**TASK DESCRIPTION**
Please output the records below in full, exactly as given, but without the images.

··· LISTED ENTRIES ···

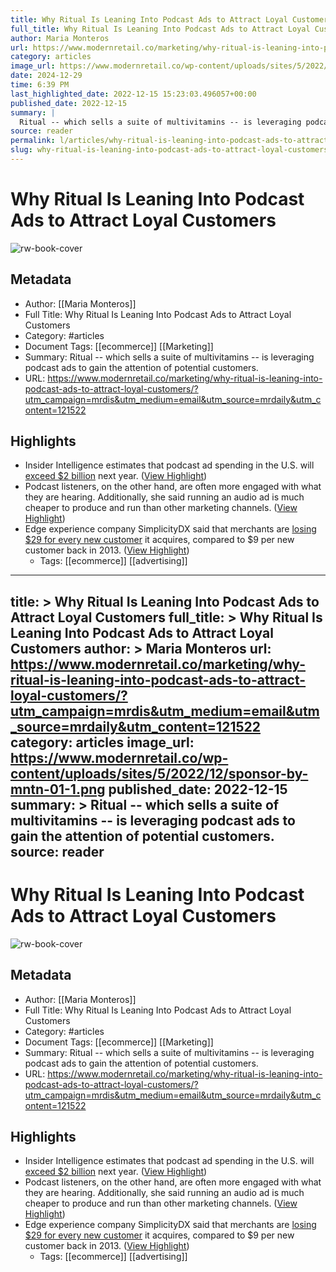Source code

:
 ```yaml
---
title: Why Ritual Is Leaning Into Podcast Ads to Attract Loyal Customers
full_title: Why Ritual Is Leaning Into Podcast Ads to Attract Loyal Customers
author: Maria Monteros
url: https://www.modernretail.co/marketing/why-ritual-is-leaning-into-podcast-ads-to-attract-loyal-customers/?utm_campaign=mrdis&utm_medium=email&utm_source=mrdaily&utm_content=121522
category: articles
image_url: https://www.modernretail.co/wp-content/uploads/sites/5/2022/12/sponsor-by-mntn-01-1.png
date: 2024-12-29
time: 6:39 PM
last_highlighted_date: 2022-12-15 15:23:03.496057+00:00
published_date: 2022-12-15
summary: |
  Ritual -- which sells a suite of multivitamins -- is leveraging podcast ads to gain the attention of potential customers.
source: reader
permalink: l/articles/why-ritual-is-leaning-into-podcast-ads-to-attract-loyal-customers
slug: why-ritual-is-leaning-into-podcast-ads-to-attract-loyal-customers
---
```

# Why Ritual Is Leaning Into Podcast Ads to Attract Loyal Customers

![rw-book-cover](https://www.modernretail.co/wp-content/uploads/sites/5/2022/12/sponsor-by-mntn-01-1.png)

## Metadata
- Author: [[Maria Monteros]]
- Full Title: Why Ritual Is Leaning Into Podcast Ads to Attract Loyal Customers
- Category: #articles
- Document Tags: [[ecommerce]] [[Marketing]] 
- Summary: Ritual -- which sells a suite of multivitamins -- is leveraging podcast ads to gain the attention of potential customers.
- URL: https://www.modernretail.co/marketing/why-ritual-is-leaning-into-podcast-ads-to-attract-loyal-customers/?utm_campaign=mrdis&utm_medium=email&utm_source=mrdaily&utm_content=121522

## Highlights
- Insider Intelligence estimates that podcast ad spending in the U.S. will [exceed $2 billion](https://www.insiderintelligence.com/content/podcasts-digital-audio-ad-spending) next year. ([View Highlight](https://read.readwise.io/read/01gmb60khs0e0xpp8ftz1fy7yn))
- Podcast listeners, on the other hand, are often more engaged with what they are hearing. Additionally, she said running an audio ad is much cheaper to produce and run than other marketing channels. ([View Highlight](https://read.readwise.io/read/01gmb62xsed2b8qzgf4mbj4akp))
- Edge experience company SimplicityDX said that merchants are [losing $29 for every new customer](https://www.businesswire.com/news/home/20220719005425/en/Brands-Losing-a-Record-29-for-Each-New-Customer-Acquired) it acquires, compared to $9 per new customer back in 2013. ([View Highlight](https://read.readwise.io/read/01gmb63g41kqk0xb72sgq42y4x))
    - Tags: [[ecommerce]] [[advertising]] 


---
title: >
  Why Ritual Is Leaning Into Podcast Ads to Attract Loyal Customers
full_title: >
  Why Ritual Is Leaning Into Podcast Ads to Attract Loyal Customers
author: >
  Maria Monteros
url: https://www.modernretail.co/marketing/why-ritual-is-leaning-into-podcast-ads-to-attract-loyal-customers/?utm_campaign=mrdis&utm_medium=email&utm_source=mrdaily&utm_content=121522
category: articles
image_url: https://www.modernretail.co/wp-content/uploads/sites/5/2022/12/sponsor-by-mntn-01-1.png
published_date: 2022-12-15
summary: >
  Ritual -- which sells a suite of multivitamins -- is leveraging podcast ads to gain the attention of potential customers.
source: reader
---
# Why Ritual Is Leaning Into Podcast Ads to Attract Loyal Customers

![rw-book-cover](https://www.modernretail.co/wp-content/uploads/sites/5/2022/12/sponsor-by-mntn-01-1.png)

## Metadata
- Author: [[Maria Monteros]]
- Full Title: Why Ritual Is Leaning Into Podcast Ads to Attract Loyal Customers
- Category: #articles
- Document Tags: [[ecommerce]] [[Marketing]] 
- Summary: Ritual -- which sells a suite of multivitamins -- is leveraging podcast ads to gain the attention of potential customers.
- URL: https://www.modernretail.co/marketing/why-ritual-is-leaning-into-podcast-ads-to-attract-loyal-customers/?utm_campaign=mrdis&utm_medium=email&utm_source=mrdaily&utm_content=121522

## Highlights
- Insider Intelligence estimates that podcast ad spending in the U.S. will [exceed $2 billion](https://www.insiderintelligence.com/content/podcasts-digital-audio-ad-spending) next year. ([View Highlight](https://read.readwise.io/read/01gmb60khs0e0xpp8ftz1fy7yn))
- Podcast listeners, on the other hand, are often more engaged with what they are hearing. Additionally, she said running an audio ad is much cheaper to produce and run than other marketing channels. ([View Highlight](https://read.readwise.io/read/01gmb62xsed2b8qzgf4mbj4akp))
- Edge experience company SimplicityDX said that merchants are [losing $29 for every new customer](https://www.businesswire.com/news/home/20220719005425/en/Brands-Losing-a-Record-29-for-Each-New-Customer-Acquired) it acquires, compared to $9 per new customer back in 2013. ([View Highlight](https://read.readwise.io/read/01gmb63g41kqk0xb72sgq42y4x))
    - Tags: [[ecommerce]] [[advertising]]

···

**TASK RESPONSE**
Source code

:
 ```yaml
---
title: Why Ritual Is Leaning Into Podcast Ads to Attract Loyal Customers
full_title: Why Ritual Is Leaning Into Podcast Ads to Attract Loyal Customers
author: Maria Monteros
url: https://www.modernretail.co/marketing/why-ritual-is-leaning-into-podcast-ads-to-attract-loyal-customers/?utm_campaign=mrdis&utm_medium=email&utm_source=mrdaily&utm_content=121522
category: articles
image_url: https://www.modernretail.co/wp-content/uploads/sites/5/2022/12/sponsor-by-mntn-01-1.png
date: 2024-12-29
time: 6:39 PM
last_highlighted_date: 2022-12-15 15:23:03.496057+00:00
published_date: 2022-12-15
summary: |
  Ritual -- which sells a suite of multivitamins -- is leveraging podcast ads to gain the attention of potential customers.
source: reader
permalink: l/articles/why-ritual-is-leaning-into-podcast-ads-to-attract-loyal-customers
slug: why-ritual-is-leaning-into-podcast-ads-to-attract-loyal-customers
---
```

# Why Ritual Is Leaning Into Podcast Ads to Attract Loyal Customers

![rw-book-cover](https://www.modernretail.co/wp-content/uploads/sites/5/2022/12/sponsor-by-mntn-01-1.png)

## Metadata
- Author: [[Maria Monteros]]
- Full Title: Why Ritual Is Leaning Into Podcast Ads to Attract Loyal Customers
- Category: #articles
- Document Tags: [[ecommerce]] [[Marketing]] 
- Summary: Ritual -- which sells a suite of multivitamins -- is leveraging podcast ads to gain the attention of potential customers.
- URL: https://www.modernretail.co/marketing/why-ritual-is-leaning-into-podcast-ads-to-attract-loyal-customers/?utm_campaign=mrdis&utm_medium=email&utm_source=mrdaily&utm_content=121522

## Highlights
- Insider Intelligence estimates that podcast ad spending in the U.S. will [exceed $2 billion](https://www.insiderintelligence.com/content/podcasts-digital-audio-ad-spending) next year. ([View Highlight](https://read.readwise.io/read/01gmb60khs0e0xpp8ftz1fy7yn))
- Podcast listeners, on the other hand, are often more engaged with what they are hearing. Additionally, she said running an audio ad is much cheaper to produce and run than other marketing channels. ([View Highlight](https://read.readwise.io/read/01gmb62xsed2b8qzgf4mbj4akp))
- Edge experience company SimplicityDX said that merchants are [losing $29 for every new customer](https://www.businesswire.com/news/home/20220719005425/en/Brands-Losing-a-Record-29-for-Each-New-Customer-Acquired) it acquires, compared to $9 per new customer back in 2013. ([View Highlight](https://read.readwise.io/read/01gmb63g41kqk0xb72sgq42y4x))
    - Tags: [[ecommerce]] [[advertising]] 


---
title: >
  Why Ritual Is Leaning Into Podcast Ads to Attract Loyal Customers
full_title: >
  Why Ritual Is Leaning Into Podcast Ads to Attract Loyal Customers
author: >
  Maria Monteros
url: https://www.modernretail.co/marketing/why-ritual-is-leaning-into-podcast-ads-to-attract-loyal-customers/?utm_campaign=mrdis&utm_medium=email&utm_source=mrdaily&utm_content=121522
category: articles
image_url: https://www.modernretail.co/wp-content/uploads/sites/5/2022/12/sponsor-by-mntn-01-1.png
published_date: 2022-12-15
summary: >
  Ritual -- which sells a suite of multivitamins -- is leveraging podcast ads to gain the attention of potential customers.
source: reader
---
# Why Ritual Is Leaning Into Podcast Ads to Attract Loyal Customers

![rw-book-cover](https://www.modernretail.co/wp-content/uploads/sites/5/2022/12/sponsor-by-mntn-01-1.png)

## Metadata
- Author: [[Maria Monteros]]
- Full Title: Why Ritual Is Leaning Into Podcast Ads to Attract Loyal Customers
- Category: #articles
- Document Tags: [[ecommerce]] [[Marketing]] 
- Summary: Ritual -- which sells a suite of multivitamins -- is leveraging podcast ads to gain the attention of potential customers.
- URL: https://www.modernretail.co/marketing/why-ritual-is-leaning-into-podcast-ads-to-attract-loyal-customers/?utm_campaign=mrdis&utm_medium=email&utm_source=mrdaily&utm_content=121522

## Highlights
- Insider Intelligence estimates that podcast ad spending in the U.S. will [exceed $2 billion](https://www.insiderintelligence.com/content/podcasts-digital-audio-ad-spending) next year. ([View Highlight](https://read.readwise.io/read/01gmb60khs0e0xpp8ftz1fy7yn))
- Podcast listeners, on the other hand, are often more engaged with what they are hearing. Additionally, she said running an audio ad is much cheaper to produce and run than other marketing channels. ([View Highlight](https://read.readwise.io/read/01gmb62xsed2b8qzgf4mbj4akp))
- Edge experience company SimplicityDX said that merchants are [losing $29 for every new customer](https://www.businesswire.com/news/home/20220719005425/en/Brands-Losing-a-Record-29-for-Each-New-Customer-Acquired) it acquires, compared to $9 per new customer back in 2013. ([View Highlight](https://read.readwise.io/read/01gmb63g41kqk0xb72sgq42y4x))
    - Tags: [[ecommerce]] [[advertising]]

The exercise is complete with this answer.